If actual theft is suspected this becomes a matter for the police. Some jurisdictions have Elder Abuse squads which are actively involved in fighting this type of crime. More often, negligence and mismanagement are the causes of concern. For example, if the POA holder neglects to fill in government forms and Mom is not receiving her pension or other benefits, if home insurance isn’t renewed on time and bills are not being paid, such negligence can amount to serious problems for the grantor.
If the donor is competent that he or she can revoke the Power of Attorney and appoint someone else. If a complaint is made, the Public Guardian and Trustee (PGT) will not necessarily revoke the POA, but will determine if the holder has or has not been acting responsibly. If the office determines it is necessary to intervene, it might simply require more frequent monitoring, or it could appoint a replacement. Would the person who brought forward the complaint be appointed instead? Not necessarily, according to Atin, if the POA had an alternative person named, the alternate might be asked to take over. If there is no alternative, that complainant would have to satisfy the Court, not just the PGT that he/she is the best person to be appointed as the guardian.
Although this is the kind of conflict people may be reluctant to get involved in, elder abuse is a crime. And there is help available.

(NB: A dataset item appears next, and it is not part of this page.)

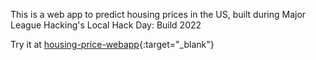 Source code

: This is a web app to predict housing prices in the US, built during Major League Hacking's Local Hack Day: Build 2022

Try it at
[housing-price-webapp](https://house-price.sammriddh.repl.co/){:target="_blank"}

Our cross-country survey reveals the following:
British Columbia: The first step is a referral requesting an investigation to determine if a vulnerable adult’s finances are at risk. You should fill out a referral form which outlines your concerns and submit it to their office using the contact information on the last page of the form. If you are not sure whether or how to submit a referral, call the Assessment and Investigations line at 604-660-4507.
Alberta: If you have a serious concern about a co-decision maker, a guardian, trustee or personal directive agent, you should file a written complaint with the Office of the PGT; and if it meets the criteria, that office can open an investigation. To contact Office of the Public Guardian and Trustee of Alberta call 1-800-427-4525.

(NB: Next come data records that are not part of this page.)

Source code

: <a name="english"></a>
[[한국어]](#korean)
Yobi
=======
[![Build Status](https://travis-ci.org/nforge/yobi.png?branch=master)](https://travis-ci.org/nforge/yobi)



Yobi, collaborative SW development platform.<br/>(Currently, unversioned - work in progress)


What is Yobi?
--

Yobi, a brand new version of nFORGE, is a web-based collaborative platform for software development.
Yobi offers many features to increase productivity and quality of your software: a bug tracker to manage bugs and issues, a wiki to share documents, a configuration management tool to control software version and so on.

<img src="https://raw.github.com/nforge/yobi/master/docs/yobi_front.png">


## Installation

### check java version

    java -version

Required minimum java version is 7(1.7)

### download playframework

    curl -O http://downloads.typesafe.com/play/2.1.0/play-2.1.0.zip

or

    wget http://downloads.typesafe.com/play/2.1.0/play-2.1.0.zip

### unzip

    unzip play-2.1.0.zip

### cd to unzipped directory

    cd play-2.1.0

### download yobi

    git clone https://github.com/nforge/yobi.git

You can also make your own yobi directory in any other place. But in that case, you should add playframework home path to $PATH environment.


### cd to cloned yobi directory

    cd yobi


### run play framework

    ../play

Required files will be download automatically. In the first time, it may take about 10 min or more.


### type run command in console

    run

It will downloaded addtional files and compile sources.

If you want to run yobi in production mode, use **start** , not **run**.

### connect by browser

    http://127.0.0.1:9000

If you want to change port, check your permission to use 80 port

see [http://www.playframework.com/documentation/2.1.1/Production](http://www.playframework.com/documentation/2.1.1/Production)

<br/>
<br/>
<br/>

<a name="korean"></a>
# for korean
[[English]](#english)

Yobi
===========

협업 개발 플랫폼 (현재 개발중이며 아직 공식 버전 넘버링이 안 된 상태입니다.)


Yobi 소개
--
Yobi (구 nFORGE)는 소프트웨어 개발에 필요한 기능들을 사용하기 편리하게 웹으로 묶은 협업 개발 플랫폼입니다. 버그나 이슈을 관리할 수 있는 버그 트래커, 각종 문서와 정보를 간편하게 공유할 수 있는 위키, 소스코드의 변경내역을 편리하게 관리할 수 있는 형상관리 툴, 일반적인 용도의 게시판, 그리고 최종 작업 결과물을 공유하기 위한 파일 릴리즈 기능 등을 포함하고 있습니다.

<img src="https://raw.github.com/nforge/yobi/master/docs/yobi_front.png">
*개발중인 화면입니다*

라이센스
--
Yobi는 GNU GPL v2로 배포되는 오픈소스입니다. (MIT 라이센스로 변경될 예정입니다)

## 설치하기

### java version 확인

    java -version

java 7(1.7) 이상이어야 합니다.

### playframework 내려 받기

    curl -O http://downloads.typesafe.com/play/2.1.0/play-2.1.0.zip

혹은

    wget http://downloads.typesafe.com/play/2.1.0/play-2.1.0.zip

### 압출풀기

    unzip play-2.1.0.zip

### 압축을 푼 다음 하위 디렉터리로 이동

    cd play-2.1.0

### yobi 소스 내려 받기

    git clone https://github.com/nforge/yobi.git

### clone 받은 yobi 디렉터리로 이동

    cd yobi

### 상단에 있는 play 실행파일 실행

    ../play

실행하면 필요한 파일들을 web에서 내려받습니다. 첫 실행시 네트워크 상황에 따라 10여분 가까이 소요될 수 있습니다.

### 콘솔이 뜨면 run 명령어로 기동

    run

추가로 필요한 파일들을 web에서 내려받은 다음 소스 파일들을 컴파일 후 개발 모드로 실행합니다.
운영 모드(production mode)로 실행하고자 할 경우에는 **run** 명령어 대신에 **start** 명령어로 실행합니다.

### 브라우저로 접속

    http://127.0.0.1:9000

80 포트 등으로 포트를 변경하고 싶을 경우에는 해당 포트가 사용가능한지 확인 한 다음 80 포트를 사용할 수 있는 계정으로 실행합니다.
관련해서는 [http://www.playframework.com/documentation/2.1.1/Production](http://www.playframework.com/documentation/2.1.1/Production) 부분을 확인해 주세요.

Saskatchewan: The web-site provides a very detailed explanation of how POAs work in the province of Saskatchewan, including what to do if you suspect mismanagement. If you are applying to the court to supplant the present holder of the POA, you will have to explain to the court why a change needs to be made. This will be assessed by the court on a case-by-case basis, while keeping in mind the legislation governing the roles of POA, Guardianship and Co-Decision making Act, as well as legal precedent. The PG can freeze bank accounts for up to 30 days, and get copies of all bank transactions to help in their investigations. If you believe there are suspicious transactions, you could apply to the court to become Property Guardian, which over-rides the existing POA. To contact Public Guardian of Saskatchewan call 306-787-5424
Manitoba: That office will provide guardianship if requested. It does not provide investigative services, but if someone suspects the actions of a POA, they recommend seeking legal advice by contacting The Law Society of Manitoba, who can provide a list of lawyers who deal in this particular aspect of law. To contact the Law Society of Manitoba call 204-945-2700.
Ontario: The PGT office in this province is part of the Attorney General’s office. As noted earlier in this article, there is recourse available. To contact The Office of the Public Guardian and Trustee of Ontario call 1-800-518-7901.
Quebec: The Curateur public is the equivalent of Public Guardian and trustee, and also can assist and investigate claims of abuse. Once on the site, click “contact” at the top of the page; this will lead you to instructions as to how to report. To contact the Curateur call 1-800-363-9020.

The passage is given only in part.